Preparation of specimens: (a) grinding surface of concrete, (b) paint brush, and (c) attaching BFRP plate.

Configuration of the accelerated aging process condition

To accelerate the deterioration of the specimens subjected to environmental exposure conditions, an accelerated aging procedure was applied in this study. Environmental exposure conditions of freezing–thawing, temperature, and crack width were applied to evaluate the behavior of the bonding strength of the BFRP–concrete interface. Figure 3 shows the test program of the experiment. Each exposure condition was presented as follows:

Exposure to freezing–thawing: the tensile pull-off test of the BFRP–concrete interface was divided into two conditions: case (1) bonded BFRP to concrete substrate before exposure to freezing–thawing, while case (2) bonded BFRP to concrete substrate after exposure to freezing–thawing. In this case, YD-128 epoxy resin was used to bond the concrete and BFRP. The freezing–thawing was conducted using the freezing and thawing apparatus chamber model CKF-3000, as shown in Figure 4(a). To obtain 100, 200, and 300 freezing–thawing cycles from +4°C to −18°C, the specimens were kept in the chamber for 17, 34, and 50 days, respectively.

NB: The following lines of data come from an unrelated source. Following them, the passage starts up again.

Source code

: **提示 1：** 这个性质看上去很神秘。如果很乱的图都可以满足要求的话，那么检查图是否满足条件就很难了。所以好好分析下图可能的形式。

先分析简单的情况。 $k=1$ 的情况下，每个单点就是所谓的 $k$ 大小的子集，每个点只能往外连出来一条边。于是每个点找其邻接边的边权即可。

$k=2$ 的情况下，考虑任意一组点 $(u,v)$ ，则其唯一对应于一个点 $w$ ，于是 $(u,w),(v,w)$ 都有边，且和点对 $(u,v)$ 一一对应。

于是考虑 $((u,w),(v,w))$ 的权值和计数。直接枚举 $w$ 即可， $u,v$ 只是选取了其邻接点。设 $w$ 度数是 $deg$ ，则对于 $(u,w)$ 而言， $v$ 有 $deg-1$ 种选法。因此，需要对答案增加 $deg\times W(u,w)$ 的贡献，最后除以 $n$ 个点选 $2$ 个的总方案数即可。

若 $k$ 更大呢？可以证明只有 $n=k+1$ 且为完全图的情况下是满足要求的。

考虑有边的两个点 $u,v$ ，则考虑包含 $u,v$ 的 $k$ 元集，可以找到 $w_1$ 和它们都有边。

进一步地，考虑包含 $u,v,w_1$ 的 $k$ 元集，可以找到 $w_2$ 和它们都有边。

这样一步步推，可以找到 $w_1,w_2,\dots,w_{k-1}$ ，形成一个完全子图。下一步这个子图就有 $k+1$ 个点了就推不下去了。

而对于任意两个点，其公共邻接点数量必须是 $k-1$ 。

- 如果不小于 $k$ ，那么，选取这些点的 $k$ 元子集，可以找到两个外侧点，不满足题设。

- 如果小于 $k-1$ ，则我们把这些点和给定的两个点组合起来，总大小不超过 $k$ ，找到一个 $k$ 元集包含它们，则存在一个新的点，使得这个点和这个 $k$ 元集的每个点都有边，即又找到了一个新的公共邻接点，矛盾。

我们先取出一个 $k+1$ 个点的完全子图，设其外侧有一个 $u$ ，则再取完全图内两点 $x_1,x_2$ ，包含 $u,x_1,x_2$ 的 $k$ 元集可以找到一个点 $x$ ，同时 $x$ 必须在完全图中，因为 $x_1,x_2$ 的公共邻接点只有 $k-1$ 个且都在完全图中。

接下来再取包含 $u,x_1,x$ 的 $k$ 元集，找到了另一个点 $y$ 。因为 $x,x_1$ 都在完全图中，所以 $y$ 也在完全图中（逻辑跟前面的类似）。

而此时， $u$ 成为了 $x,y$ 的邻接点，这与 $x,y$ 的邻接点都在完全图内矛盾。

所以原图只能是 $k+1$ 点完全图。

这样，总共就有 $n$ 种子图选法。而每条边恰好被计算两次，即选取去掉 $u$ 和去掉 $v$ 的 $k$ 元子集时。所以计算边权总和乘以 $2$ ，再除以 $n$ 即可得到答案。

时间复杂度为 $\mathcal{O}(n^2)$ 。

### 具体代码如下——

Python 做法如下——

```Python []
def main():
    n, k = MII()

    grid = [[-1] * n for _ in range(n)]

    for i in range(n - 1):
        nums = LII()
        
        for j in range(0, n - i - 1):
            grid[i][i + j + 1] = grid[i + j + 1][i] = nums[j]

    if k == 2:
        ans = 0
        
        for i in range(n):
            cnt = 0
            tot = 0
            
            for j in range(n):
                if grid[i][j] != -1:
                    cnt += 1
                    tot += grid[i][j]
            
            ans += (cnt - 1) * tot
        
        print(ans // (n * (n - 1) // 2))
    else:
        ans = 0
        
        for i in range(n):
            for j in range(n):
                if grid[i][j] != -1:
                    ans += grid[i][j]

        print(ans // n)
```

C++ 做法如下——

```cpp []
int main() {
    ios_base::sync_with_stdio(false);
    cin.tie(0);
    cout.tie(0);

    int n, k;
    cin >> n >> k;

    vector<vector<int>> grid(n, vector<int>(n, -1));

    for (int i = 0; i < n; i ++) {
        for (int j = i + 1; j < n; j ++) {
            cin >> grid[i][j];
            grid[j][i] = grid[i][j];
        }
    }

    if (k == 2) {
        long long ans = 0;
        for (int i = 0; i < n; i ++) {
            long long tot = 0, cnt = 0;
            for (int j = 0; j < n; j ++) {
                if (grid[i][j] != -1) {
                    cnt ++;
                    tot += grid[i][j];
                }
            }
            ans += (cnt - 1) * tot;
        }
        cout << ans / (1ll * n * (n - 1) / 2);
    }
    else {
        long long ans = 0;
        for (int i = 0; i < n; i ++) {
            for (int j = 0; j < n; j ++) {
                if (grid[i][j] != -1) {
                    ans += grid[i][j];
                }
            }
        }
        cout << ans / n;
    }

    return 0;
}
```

Exposure to high temperature: to perform the tensile pull-off test in this condition, the BFRP bonded to concrete used three types of resin: YD-128 epoxy resin, KRF-128 epoxy resin, and APP-880 phenol resin. The specimens were exposed to temperature of 50°C, 100°C, 150°C, and 200°C for 1 h with the MG Indus system, as indicated in Figure 4(b). In this case, the BFRP was attached to the concrete, before placement in the temperature room.

Exposure to crack width: the specimens were divided into two cases: the crack on specimens with, and without, reinforced epoxy resin. The crack widths of specimens were artificially created by inserting a thin plate with the width of 0.3, 0.6, 1.2, 4.0, and 10 mm while casting concrete. Then, YD-128 epoxy resin was used to reinforce the crack on the specimens with injector, as shown in Figure 4(c).

Figure 3.

Tensile pull-off test program.

Figure 4.

Specimens exposure to: (a) freezing–thawing, (b) temperature, and (c) reinforcing crack with epoxy.

Pull-off bond test

The pull-off test is one of the most frequently used tests to measure the bonding strength of BFRP–concrete substrate. This method has been carried out as a standard BS 1881 part 207 (1992). To progress the pull-off bond test until failure, the test requires a loading fixture (aluminum dolly disk, Figure 5(a)) to be attached to the surface of the specimens. Based on ASTM D7522/D7522M (2015), the partial core surrounding the test zone is suggested to be between 6 and 12 mm. A core drilling machine was used to create the circular core of the same diameter as the dolly disk, in order to facilitate the distinguishability of the individual test.

Figure 5.

(a) Aluminum dolly disks and (b) Proceq DY-216 pull-off tester.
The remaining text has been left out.